__About this exercise__
From the line containing "Source code" to the line containing "6 for Discover cards" in the records below, set down every line exactly as it stands, both ends included, and skip the pictures.

[Source texts of formatted documents]

-.-.-

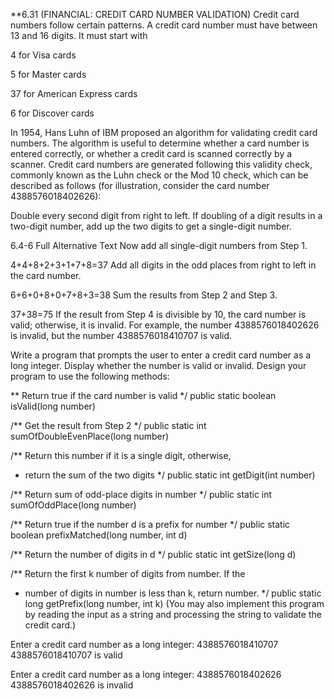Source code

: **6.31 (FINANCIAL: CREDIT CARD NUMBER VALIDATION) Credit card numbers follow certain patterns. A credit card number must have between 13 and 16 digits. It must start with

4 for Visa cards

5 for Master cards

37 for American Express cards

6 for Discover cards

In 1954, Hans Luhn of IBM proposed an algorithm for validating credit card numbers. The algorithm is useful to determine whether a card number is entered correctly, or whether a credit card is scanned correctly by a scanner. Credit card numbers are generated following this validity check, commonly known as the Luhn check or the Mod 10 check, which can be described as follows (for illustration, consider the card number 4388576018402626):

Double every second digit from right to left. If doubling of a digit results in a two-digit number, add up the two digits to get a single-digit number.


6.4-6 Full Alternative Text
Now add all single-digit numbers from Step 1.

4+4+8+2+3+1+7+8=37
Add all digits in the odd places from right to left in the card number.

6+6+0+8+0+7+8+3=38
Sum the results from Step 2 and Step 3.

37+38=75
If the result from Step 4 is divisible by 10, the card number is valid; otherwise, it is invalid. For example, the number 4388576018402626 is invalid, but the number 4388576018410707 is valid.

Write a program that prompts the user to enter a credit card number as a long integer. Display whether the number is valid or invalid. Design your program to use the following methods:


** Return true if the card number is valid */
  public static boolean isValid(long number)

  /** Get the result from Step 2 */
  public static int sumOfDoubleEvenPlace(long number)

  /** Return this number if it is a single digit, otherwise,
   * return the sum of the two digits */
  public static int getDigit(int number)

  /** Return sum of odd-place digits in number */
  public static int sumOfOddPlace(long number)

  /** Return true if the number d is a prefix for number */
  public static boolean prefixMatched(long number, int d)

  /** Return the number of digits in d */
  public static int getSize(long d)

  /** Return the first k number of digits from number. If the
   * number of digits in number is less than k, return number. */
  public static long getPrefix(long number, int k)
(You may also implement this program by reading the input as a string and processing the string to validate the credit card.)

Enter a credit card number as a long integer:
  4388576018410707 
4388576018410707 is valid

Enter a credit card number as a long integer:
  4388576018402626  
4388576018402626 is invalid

-.-.-

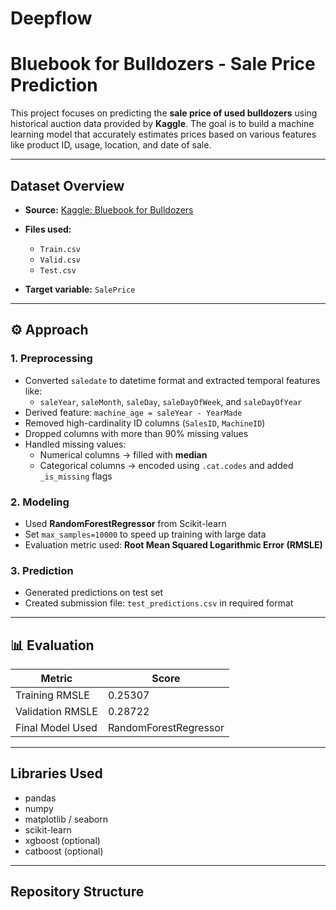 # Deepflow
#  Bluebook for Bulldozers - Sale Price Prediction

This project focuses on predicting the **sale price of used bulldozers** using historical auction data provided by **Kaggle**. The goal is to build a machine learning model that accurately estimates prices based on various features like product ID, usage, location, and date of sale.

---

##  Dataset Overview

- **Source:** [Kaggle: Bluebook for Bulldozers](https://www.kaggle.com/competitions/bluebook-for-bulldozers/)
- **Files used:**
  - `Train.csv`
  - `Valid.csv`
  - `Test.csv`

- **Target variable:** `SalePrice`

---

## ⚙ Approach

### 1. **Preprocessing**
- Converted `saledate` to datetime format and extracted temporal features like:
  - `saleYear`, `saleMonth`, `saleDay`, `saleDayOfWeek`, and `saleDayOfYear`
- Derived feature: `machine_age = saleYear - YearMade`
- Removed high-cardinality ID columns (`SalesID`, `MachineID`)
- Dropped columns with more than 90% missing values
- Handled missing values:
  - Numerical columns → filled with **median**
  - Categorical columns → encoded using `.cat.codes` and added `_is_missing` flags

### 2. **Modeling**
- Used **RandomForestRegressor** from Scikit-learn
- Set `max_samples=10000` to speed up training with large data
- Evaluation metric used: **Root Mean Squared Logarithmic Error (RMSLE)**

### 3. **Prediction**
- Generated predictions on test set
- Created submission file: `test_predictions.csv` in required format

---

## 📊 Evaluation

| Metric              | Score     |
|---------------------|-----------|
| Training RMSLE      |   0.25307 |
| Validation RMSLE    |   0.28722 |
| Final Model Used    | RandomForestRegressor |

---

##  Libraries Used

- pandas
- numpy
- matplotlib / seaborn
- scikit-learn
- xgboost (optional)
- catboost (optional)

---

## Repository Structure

-.-.-

__Response__
Source code

: **6.31 (FINANCIAL: CREDIT CARD NUMBER VALIDATION) Credit card numbers follow certain patterns. A credit card number must have between 13 and 16 digits. It must start with

4 for Visa cards

5 for Master cards

37 for American Express cards

6 for Discover cards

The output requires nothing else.